The men dropped him off on a sandbar with his fishing tackle, some crickets for bait, and his lunch in a brown paper bag. Then they headed off around the bend, out of sight. He rigged up his rod and looked out across the green water. The lake was so wide here you could almost see the curve of the earth.

Almost immediately, and unexpectedly, he hooked a large crappie. It took him three or four minutes to get it to the sand, where he gently unhooked it and admired its beauty. All silvery and sleek, the morning sun reflected off its scales. He put it on the stringer and cast again. And immediately caught another, reeling it in slowly to avoid tearing their delicate mouths, playing it closer and closer to the graveled sand, tiring it out enough to land.

And this went on. He had never had fishing like this. It was the perfect storm of schools of Spring crappie swimming the channel, right off his sandbar. By lunch, he had twenty shimmering crappies on the stringer and was excited enough to about burst wide open. He sat down on a pine log and ate his lunch, savoring the day, and his silver treasure, finning in the current.

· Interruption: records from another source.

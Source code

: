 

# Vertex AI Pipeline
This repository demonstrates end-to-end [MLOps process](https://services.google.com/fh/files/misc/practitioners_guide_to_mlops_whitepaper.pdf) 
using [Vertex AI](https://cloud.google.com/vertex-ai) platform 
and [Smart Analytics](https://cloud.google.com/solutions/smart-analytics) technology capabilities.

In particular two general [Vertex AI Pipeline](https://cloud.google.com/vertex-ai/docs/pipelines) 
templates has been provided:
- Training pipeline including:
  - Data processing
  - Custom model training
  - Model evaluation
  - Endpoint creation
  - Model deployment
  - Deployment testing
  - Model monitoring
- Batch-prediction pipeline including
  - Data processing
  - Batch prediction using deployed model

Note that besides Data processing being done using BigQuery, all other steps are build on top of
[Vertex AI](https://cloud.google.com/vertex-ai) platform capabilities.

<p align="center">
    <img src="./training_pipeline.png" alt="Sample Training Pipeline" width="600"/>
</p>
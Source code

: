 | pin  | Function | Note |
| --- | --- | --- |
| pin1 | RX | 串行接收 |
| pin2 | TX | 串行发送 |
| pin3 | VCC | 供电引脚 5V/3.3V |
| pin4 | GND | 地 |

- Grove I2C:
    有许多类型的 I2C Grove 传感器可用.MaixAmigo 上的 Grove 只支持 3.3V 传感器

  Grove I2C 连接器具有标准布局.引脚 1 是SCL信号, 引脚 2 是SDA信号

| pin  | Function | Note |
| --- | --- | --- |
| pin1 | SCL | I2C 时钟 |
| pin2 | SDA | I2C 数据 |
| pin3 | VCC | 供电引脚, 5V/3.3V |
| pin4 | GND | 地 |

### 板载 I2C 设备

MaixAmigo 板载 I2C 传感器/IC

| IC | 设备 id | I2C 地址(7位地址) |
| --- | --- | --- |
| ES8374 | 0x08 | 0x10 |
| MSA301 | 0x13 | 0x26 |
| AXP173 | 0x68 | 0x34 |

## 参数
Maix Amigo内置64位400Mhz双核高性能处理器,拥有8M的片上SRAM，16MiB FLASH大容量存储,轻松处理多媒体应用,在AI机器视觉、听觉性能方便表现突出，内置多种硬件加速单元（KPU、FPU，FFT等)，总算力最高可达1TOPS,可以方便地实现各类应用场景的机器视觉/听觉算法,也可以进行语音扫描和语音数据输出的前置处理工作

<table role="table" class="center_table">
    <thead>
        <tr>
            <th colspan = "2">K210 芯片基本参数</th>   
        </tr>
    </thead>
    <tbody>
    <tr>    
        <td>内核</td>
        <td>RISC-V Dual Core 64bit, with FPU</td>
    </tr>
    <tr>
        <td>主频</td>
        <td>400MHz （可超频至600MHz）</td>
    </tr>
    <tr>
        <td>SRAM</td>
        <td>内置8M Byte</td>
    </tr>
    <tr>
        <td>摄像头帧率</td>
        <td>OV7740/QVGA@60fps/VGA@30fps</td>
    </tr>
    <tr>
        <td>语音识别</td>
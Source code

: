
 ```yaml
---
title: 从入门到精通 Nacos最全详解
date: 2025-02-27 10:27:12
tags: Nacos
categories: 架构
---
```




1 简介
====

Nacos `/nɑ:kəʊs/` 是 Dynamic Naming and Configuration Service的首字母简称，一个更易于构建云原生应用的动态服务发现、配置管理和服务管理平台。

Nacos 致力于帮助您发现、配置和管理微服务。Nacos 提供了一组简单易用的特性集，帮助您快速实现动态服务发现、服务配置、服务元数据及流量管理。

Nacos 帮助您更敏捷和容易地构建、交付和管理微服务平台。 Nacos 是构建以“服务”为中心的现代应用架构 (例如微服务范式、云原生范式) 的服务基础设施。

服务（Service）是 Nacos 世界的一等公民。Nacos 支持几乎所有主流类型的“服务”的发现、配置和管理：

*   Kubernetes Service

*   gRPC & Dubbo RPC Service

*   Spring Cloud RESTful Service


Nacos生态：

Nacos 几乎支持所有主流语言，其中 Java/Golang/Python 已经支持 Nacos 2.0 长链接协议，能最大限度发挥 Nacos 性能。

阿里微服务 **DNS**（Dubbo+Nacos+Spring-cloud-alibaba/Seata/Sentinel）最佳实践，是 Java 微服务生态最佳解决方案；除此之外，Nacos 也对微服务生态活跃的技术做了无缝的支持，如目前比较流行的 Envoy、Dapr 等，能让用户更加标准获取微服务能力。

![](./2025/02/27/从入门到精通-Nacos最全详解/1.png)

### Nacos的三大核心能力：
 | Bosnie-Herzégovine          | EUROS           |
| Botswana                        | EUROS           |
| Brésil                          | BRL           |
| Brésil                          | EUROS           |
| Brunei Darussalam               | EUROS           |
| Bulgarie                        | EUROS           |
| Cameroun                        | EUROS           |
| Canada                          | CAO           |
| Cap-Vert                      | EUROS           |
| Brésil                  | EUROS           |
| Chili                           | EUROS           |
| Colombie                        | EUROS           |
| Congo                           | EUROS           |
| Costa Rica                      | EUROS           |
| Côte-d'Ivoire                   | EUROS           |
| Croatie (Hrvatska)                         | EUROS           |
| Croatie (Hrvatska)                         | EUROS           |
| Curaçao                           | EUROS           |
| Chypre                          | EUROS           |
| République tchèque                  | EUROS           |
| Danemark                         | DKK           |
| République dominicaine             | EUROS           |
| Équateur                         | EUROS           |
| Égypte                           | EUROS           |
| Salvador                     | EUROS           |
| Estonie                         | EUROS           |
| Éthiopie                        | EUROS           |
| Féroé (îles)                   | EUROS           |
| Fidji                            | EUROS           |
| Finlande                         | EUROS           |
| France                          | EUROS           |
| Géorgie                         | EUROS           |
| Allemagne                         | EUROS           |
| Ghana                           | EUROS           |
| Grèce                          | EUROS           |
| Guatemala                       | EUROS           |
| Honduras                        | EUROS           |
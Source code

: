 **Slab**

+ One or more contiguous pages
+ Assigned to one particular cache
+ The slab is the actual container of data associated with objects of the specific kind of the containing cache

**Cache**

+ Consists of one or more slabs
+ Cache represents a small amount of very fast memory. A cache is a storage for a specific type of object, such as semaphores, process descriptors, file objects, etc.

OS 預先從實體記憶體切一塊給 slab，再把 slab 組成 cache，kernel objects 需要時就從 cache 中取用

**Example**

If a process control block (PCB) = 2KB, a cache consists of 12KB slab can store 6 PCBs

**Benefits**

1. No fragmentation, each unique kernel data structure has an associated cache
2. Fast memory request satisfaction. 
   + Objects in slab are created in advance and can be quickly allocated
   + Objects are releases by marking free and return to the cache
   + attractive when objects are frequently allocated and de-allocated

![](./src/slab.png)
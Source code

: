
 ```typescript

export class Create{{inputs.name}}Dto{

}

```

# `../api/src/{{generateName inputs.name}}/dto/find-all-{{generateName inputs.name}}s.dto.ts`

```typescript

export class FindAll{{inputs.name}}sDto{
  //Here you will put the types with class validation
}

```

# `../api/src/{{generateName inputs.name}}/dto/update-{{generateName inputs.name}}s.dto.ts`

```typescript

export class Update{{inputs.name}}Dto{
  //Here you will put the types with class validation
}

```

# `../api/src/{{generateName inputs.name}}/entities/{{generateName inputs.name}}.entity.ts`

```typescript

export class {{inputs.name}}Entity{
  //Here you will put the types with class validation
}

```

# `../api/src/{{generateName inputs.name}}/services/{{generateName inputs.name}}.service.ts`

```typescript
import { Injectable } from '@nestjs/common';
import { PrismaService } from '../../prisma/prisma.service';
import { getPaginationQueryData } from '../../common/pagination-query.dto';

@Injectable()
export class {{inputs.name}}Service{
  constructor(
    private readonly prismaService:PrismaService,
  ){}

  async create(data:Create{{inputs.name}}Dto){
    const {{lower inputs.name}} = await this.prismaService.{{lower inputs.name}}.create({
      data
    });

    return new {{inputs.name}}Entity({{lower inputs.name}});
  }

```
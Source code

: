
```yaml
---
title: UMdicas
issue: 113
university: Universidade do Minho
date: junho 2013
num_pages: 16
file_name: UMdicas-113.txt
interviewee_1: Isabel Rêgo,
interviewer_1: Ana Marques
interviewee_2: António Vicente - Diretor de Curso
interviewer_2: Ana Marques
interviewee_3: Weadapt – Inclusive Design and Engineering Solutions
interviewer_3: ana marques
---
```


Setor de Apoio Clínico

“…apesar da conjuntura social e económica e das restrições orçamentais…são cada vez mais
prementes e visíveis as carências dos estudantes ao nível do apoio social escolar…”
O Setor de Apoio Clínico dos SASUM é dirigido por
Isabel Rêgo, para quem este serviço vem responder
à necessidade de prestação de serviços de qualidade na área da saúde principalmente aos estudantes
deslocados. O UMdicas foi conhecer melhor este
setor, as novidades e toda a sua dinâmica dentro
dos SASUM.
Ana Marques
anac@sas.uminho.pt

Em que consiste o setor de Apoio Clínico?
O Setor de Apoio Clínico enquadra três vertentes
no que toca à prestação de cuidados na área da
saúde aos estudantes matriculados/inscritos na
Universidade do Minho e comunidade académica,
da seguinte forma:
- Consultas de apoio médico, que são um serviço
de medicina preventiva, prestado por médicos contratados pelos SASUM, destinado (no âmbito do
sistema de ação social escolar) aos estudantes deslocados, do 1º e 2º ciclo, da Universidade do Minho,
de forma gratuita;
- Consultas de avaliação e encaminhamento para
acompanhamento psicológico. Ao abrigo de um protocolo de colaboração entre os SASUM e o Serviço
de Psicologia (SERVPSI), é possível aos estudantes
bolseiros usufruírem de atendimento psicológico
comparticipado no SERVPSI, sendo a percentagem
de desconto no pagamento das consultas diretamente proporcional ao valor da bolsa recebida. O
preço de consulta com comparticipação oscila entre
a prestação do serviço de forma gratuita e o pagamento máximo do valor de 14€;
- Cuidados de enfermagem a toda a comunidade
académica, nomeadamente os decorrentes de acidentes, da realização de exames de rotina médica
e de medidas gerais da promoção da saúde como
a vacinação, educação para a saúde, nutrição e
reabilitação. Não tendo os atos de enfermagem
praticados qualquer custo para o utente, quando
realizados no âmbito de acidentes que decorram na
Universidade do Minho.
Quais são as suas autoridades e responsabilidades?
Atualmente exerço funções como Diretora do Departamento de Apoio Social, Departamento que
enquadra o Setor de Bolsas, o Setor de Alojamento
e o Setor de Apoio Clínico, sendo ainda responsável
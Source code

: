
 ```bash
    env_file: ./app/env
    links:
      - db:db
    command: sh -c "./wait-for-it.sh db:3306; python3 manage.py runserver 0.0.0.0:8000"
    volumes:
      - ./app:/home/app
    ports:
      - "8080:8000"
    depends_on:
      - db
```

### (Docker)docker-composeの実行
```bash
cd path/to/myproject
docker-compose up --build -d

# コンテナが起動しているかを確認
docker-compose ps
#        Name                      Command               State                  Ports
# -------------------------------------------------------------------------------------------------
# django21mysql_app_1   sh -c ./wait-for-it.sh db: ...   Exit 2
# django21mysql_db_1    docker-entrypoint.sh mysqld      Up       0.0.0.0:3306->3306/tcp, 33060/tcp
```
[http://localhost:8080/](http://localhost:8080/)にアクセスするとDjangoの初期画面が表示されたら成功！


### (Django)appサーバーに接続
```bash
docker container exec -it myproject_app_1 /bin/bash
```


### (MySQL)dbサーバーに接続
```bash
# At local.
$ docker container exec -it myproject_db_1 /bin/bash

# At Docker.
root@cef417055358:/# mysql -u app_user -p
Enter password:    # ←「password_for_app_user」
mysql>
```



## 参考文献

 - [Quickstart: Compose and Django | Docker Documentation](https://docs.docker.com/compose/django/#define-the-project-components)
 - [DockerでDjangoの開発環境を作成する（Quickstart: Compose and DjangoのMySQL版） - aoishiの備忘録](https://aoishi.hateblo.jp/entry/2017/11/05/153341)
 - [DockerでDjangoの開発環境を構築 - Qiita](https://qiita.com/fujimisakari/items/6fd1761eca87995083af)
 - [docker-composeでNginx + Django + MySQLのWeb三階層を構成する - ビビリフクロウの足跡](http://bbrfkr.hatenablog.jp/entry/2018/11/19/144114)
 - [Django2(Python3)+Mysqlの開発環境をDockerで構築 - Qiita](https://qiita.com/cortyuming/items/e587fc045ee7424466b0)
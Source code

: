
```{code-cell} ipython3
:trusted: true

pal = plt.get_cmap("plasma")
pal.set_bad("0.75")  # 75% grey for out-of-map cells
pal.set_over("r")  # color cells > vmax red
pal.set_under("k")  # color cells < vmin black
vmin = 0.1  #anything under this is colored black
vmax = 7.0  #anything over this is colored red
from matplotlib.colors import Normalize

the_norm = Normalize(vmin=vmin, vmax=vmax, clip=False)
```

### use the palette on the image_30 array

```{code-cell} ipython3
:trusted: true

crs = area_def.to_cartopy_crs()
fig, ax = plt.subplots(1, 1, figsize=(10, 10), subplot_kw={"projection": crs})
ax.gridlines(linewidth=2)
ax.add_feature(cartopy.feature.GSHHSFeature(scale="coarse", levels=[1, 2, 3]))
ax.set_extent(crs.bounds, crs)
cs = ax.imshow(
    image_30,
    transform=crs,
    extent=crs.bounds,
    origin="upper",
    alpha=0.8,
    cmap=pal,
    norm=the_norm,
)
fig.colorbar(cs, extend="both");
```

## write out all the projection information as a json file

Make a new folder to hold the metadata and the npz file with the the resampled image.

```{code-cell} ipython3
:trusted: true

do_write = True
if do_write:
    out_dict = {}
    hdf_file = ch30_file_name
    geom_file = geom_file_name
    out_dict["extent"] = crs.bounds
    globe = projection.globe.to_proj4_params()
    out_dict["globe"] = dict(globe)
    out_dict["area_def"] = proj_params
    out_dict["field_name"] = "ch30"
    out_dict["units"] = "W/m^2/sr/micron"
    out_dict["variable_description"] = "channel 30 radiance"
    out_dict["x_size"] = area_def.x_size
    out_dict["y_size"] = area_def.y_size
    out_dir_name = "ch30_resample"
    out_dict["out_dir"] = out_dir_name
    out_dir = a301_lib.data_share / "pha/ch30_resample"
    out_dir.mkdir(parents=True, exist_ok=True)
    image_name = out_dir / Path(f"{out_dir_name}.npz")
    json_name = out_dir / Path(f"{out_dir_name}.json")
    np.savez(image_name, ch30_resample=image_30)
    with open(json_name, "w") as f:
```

After a while, he heard a boat in the distance, and when it came around the point he could see his grandfather and uncle. Before they had even nudged the boat onto the sandbar his skinny arms had the stringer held high for them to see. His grandfather’s face lit up like a Christmas tree. The boy had never been so proud in his life. He had twenty-six beautiful crappies, and the adults had caught….none. Nobody could stop smiling.

That afternoon his grandmother cleaned the fish on her big metal table by the barn, neatly fileting enough for dinner. The rest went into the chest freezer in the basement. Battered in seasoned cornmeal and fried up with hush puppies, mashed potatoes, and okra, it was a meal for a king. And that’s the way everyone treated him, the fisherman crappie king. When he thought he couldn’t eat another bite, a bowl of chocolate ice cream appeared. Heaven.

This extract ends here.